CR: We both have good collections of Scandinavian sweaters, but I don’t think any of them actually match.
RM: Favorite Norwegian Edvard: Munch, Grieg, or Moser?
CR: All of us who work in higher education and research were thrilled last year when May-Britt and Edvard Moser won the Nobel Prize in Medicine or Physiology. Edvard and I both received grants to start so-called Centers of Excellence at the same time, back in 2002. And May-Britt is of course one of few women to ever win a Nobel Prize. As I have said many times in many public settings, the Nobel committees are notoriously incapable of seeing the work of women, so she is a welcome exception. The work of women, as is easy to see, is devalued everywhere and the Nobel committees could play a major role in changing that. It’s shocking that they choose not to.
RM: Favorite memories of Rochester?
CR: In elementary school, I lived in a neighborhood with lots of kids my age and lots of life. It was easy during those years to find friends and to enjoy the kinds of things that one should enjoy as a child. Perhaps most childhood memories are about people rather than about places. I’ve hardly been to Rochester since graduating from high school, so it is admittedly a bit distant in my mind.
RM: Is a-ha playing on the radio constantly? How many times a day do you hear “Take On Me?”
CR: A-ha is indeed part of the cultural life of Norway, it’s true. In fact, I think I recently saw that they were getting back together to play some more.
RM: What famous movie scene was filmed in Finse, near the Oslo-Bergen railway?
CR: Finse is of course the home of the ice planet Hoth from The Empire Strikes Back.
RM: Tove was recently named Knight of the First Class of the Royal Norwegian Order of Merit. Does she now make you call her dame or knightress or knight or something similar?
CR: Tove was indeed recognized with a knighthood by King Harald for her work on behalf of Norway in the United States.
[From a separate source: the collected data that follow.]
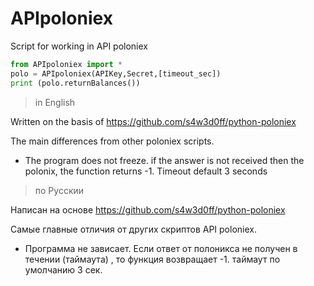 # APIpoloniex
Script for working in API poloniex
```python
from APIpoloniex import *
polo = APIpoloniex(APIKey,Secret,[timeout_sec])
print (polo.returnBalances())
```

>in English

Written on the basis of https://github.com/s4w3d0ff/python-poloniex

The main differences from other poloniex scripts.  
  - The program does not freeze. if the answer is not received then the polonix, the function returns -1. Timeout default 3 seconds


>по Русскии 

Написан на основе https://github.com/s4w3d0ff/python-poloniex

Самые главные отличия от других скриптов API poloniex.
  - Программа не зависает. Если ответ от полоникса не получен в течении (таймаута) , то функция возвращает -1. таймаут по умолчанию 3 сек.
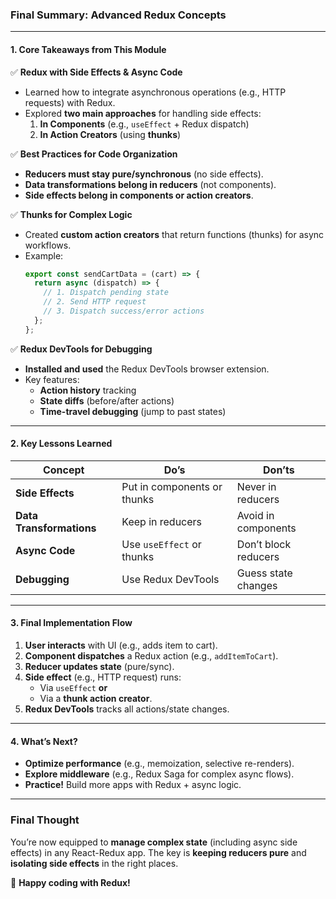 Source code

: ### **Final Summary: Advanced Redux Concepts**

---

#### **1. Core Takeaways from This Module**
✅ **Redux with Side Effects & Async Code**  
- Learned how to integrate asynchronous operations (e.g., HTTP requests) with Redux.  
- Explored **two main approaches** for handling side effects:  
  1. **In Components** (e.g., `useEffect` + Redux dispatch)  
  2. **In Action Creators** (using **thunks**)  

✅ **Best Practices for Code Organization**  
- **Reducers must stay pure/synchronous** (no side effects).  
- **Data transformations belong in reducers** (not components).  
- **Side effects belong in components or action creators**.  

✅ **Thunks for Complex Logic**  
- Created **custom action creators** that return functions (thunks) for async workflows.  
- Example:  
  ```javascript
  export const sendCartData = (cart) => {
    return async (dispatch) => {
      // 1. Dispatch pending state
      // 2. Send HTTP request
      // 3. Dispatch success/error actions
    };
  };
  ```

✅ **Redux DevTools for Debugging**  
- **Installed and used** the Redux DevTools browser extension.  
- Key features:  
  - **Action history** tracking  
  - **State diffs** (before/after actions)  
  - **Time-travel debugging** (jump to past states)  

---

#### **2. Key Lessons Learned**
| Concept | Do’s | Don’ts |
|---------|------|--------|
| **Side Effects** | Put in components or thunks | Never in reducers |
| **Data Transformations** | Keep in reducers | Avoid in components |
| **Async Code** | Use `useEffect` or thunks | Don’t block reducers |
| **Debugging** | Use Redux DevTools | Guess state changes |

---

#### **3. Final Implementation Flow**
1. **User interacts** with UI (e.g., adds item to cart).  
2. **Component dispatches** a Redux action (e.g., `addItemToCart`).  
3. **Reducer updates state** (pure/sync).  
4. **Side effect** (e.g., HTTP request) runs:  
   - Via `useEffect` **or**  
   - Via a **thunk action creator**.  
5. **Redux DevTools** tracks all actions/state changes.  

---

#### **4. What’s Next?**  
- **Optimize performance** (e.g., memoization, selective re-renders).  
- **Explore middleware** (e.g., Redux Saga for complex async flows).  
- **Practice!** Build more apps with Redux + async logic.  

---

### **Final Thought**  
You’re now equipped to **manage complex state** (including async side effects) in any React-Redux app. The key is **keeping reducers pure** and **isolating side effects** in the right places.  

🚀 **Happy coding with Redux!**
Among other things, she has been the dean of Skogfjorden, the Norwegian Language Village, in Bemidji, every summer since 1984. Our son, Espen Sindre, has practically grown up there. The knighthood is a major acknowledgement of her role in Norwegian America and with it comes the title of “Dame.” We tend to take things a little less formally at home.
RM: Luftputebåten min er full av ål.
CR: You must be on the river. And I bet you’re thinking of øl.
RM: I don’t know. I was trying to say “My hovercraft is full of eels.” My Google translator must have failed me.